No mesmo dia, a bancada do Psol na Câmara
entrou com um mandado de segurança contra ato do presidente da Casa que ampliou
seu controle e dos líderes sobre o destino das emendas de comissão, como
demonstrou Breno Pires, da “piauí”. Cleitinho também rumou para o lado do Psol
ao apoiar o fim da jornada de trabalho 6x1 encabeçada pela deputada Erika
Hilton (SP). Cleitinho e Erika sinalizam os rumos da política. Como o Congresso
não tem o que mostrar nos temas, é natural que os parlamentares estejam a
procurar alternativas para não serem defenestrados.

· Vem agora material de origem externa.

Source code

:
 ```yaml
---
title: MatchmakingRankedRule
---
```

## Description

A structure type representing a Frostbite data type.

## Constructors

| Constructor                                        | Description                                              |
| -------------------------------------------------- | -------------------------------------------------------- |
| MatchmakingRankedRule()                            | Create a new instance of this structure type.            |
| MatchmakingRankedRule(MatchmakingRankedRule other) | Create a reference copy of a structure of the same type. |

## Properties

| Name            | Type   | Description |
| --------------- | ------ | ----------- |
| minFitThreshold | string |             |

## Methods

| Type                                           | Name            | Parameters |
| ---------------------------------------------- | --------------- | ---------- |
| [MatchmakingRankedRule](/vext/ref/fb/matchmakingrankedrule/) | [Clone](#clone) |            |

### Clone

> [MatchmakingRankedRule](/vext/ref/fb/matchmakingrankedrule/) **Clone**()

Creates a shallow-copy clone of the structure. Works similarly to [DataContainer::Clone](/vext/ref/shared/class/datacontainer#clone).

Num momento em que a Fazenda tenta adequar o
crescimento de todas as despesas públicas às regras do arcabouço, o Congresso
abriu exceção ao fundo partidário. Também excetuou as emendas das despesas que
podem vir a ser alvo de contingenciamento. A ver como entregará o corte de
supersalários a partir do acordo de ontem para a retomada de projeto que
tramita no Senado. É para este fosso que o Congresso empurra o Executivo.

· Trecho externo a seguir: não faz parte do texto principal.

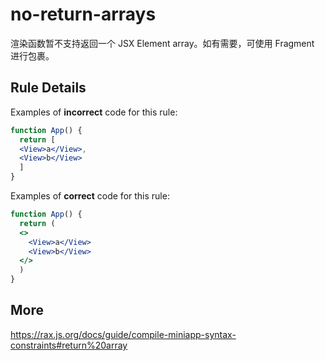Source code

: # no-return-arrays
渲染函数暂不支持返回一个 JSX Element array。如有需要，可使用 Fragment 进行包裹。

## Rule Details

Examples of **incorrect** code for this rule:

```jsx
function App() {
  return [
  <View>a</View>,
  <View>b</View>
  ]
}
```

Examples of **correct** code for this rule:

```jsx
function App() {
  return (
  <>
    <View>a</View>
    <View>b</View>
  </>
  )
}
```

## More
https://rax.js.org/docs/guide/compile-miniapp-syntax-constraints#return%20array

Os parlamentares garantem recursos com os
quais confiam poder renovar seus mandatos de vereadores federais, estreitam
ainda mais a margem de manobra para um Executivo, que já é relutante no tema,
cumprir as metas fiscais, e ruma para carimbar a gestão Lula como a mais
perdulária da história com emendas. Face ao golpismo, o populismo de direita se
recicla. Enquanto o governo, emparedado pela necessidade do ajuste, queima
pontes com anseios do eleitorado.
Ou melhor, acende uma vela a Deus e outra ao
diabo. A mesma Advocacia-Geral da União que tentou, sem sucesso, demover Dino
das condições impostas à execução das emendas, baixou normas para que os
ministérios o fizessem numa tentativa de contornar a Corte. Como não foi
suficiente para dar tranquilidade aos ordenadores de despesas, parecer da
Secretaria de Assuntos Jurídicos da Presidência atestou a legalidade das
liberações.
Entre um e outro documento, a
Controladoria-Geral da União, instância que tem municiado o STF sobre gastos
das emendas nos municípios, lançou o plano de integridade e combate à corrupção
para os próximos dois anos. O documento teve a colaboração de toda a Esplanada.

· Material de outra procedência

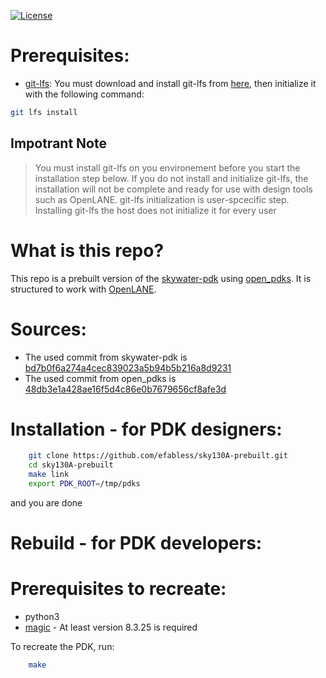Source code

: [![License](https://img.shields.io/badge/License-Apache%202.0-blue.svg)](https://opensource.org/licenses/Apache-2.0) 

# Prerequisites:

- [git-lfs](https://git-lfs.github.com/): You must download and install git-lfs from [here](https://git-lfs.github.com/), then initialize it with the following command:

```bash
git lfs install
```

## Impotrant Note
> You must install git-lfs on you environement before you start the installation step below. If you do not install and initialize git-lfs, the installation will not be complete and ready for use with design tools such as OpenLANE.
> git-lfs initialization is user-spcecific step. Installing git-lfs the host does not initialize it for every user

# What is this repo?

This repo is a prebuilt version of the [skywater-pdk](https://github.com/google/skywater-pdk) using [open_pdks](https://github.com/RTimothyEdwards/open_pdks). It is structured to work with [OpenLANE](https://github.com/efabless/openlane/tree/master).

# Sources:

- The used commit from skywater-pdk is [bd7b0f6a274a4cec839023a5b94b5b216a8d9231](https://github.com/google/skywater-pdk/commit/bd7b0f6a274a4cec839023a5b94b5b216a8d9231)
- The used commit from open_pdks is [48db3e1a428ae16f5d4c86e0b7679656cf8afe3d](https://github.com/RTimothyEdwards/open_pdks/commit/48db3e1a428ae16f5d4c86e0b7679656cf8afe3d)

# Installation - for PDK designers:

```bash
	git clone https://github.com/efabless/sky130A-prebuilt.git
	cd sky130A-prebuilt
	make link
	export PDK_ROOT=/tmp/pdks
```
and you are done

# Rebuild - for PDK developers:

# Prerequisites to recreate:

 - python3
 - [magic](https://github.com/RTimothyEdwards/magic) - At least version 8.3.25 is required

To recreate the PDK, run:

```bash
	make
```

Não tem como cumprir tudo que está ali e liberar as emendas nos termos exigidos
pelas gangues do Congresso.
A aprovação do ajuste na Câmara reflete o
êxito da banda do governo pró-liberação, mas isso não significa o fim do jogo.
Quando o recesso se iniciar, apenas o Congresso vai parar. Entre os ministros
que vão continuar a despachar estão dois dos que mais têm chacoalhado a nação,
Alexandre de Moraes e Flavio Dino. Se, dos despachos do primeiro, depende o
destino de Bolsonaro, do segundo depende muito do que se verá no segundo biênio
no embate entre os Poderes e na moldura dos valores eleitorais de 2026.
As bases materiais deste segundo biênio,
porém, virão das votações. A escalada do dólar a despeito da conclusão da
reforma tributária, que aponta para a melhoria no potencial de crescimento da
economia, já começa a levantar dúvidas se a aprovação do pacote fiscal será
suficiente para aplacar aquilo que o presidente da Febraban, Isaac Sidney,
chamou de “irracionalidade” dos ativos e onde o ministro da Fazenda, Fernando
Haddad, vê as digitais de um movimento especulativo.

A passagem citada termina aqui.